[RECORDS SUPPLIED]
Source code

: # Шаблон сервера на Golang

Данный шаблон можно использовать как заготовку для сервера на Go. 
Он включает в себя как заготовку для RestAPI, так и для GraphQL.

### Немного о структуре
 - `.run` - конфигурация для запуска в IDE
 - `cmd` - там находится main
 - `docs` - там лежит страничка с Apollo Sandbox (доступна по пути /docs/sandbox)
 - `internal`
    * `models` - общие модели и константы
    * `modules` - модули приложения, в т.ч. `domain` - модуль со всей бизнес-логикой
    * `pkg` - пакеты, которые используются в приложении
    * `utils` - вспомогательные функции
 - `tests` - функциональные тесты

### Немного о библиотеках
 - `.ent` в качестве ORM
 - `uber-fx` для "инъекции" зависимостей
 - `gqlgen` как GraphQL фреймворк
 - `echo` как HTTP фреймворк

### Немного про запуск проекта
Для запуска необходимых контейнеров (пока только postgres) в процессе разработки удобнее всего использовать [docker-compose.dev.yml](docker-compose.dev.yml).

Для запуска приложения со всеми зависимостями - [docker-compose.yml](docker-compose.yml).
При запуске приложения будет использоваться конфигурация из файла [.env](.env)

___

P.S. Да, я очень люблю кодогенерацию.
[/RECORDS SUPPLIED]
Look through the records and copy every line that has the word "docker".

▶ [EXPECTED ANSWER]:
Для запуска необходимых контейнеров (пока только postgres) в процессе разработки удобнее всего использовать [docker-compose.dev.yml](docker-compose.dev.yml).
Для запуска приложения со всеми зависимостями - [docker-compose.yml](docker-compose.yml).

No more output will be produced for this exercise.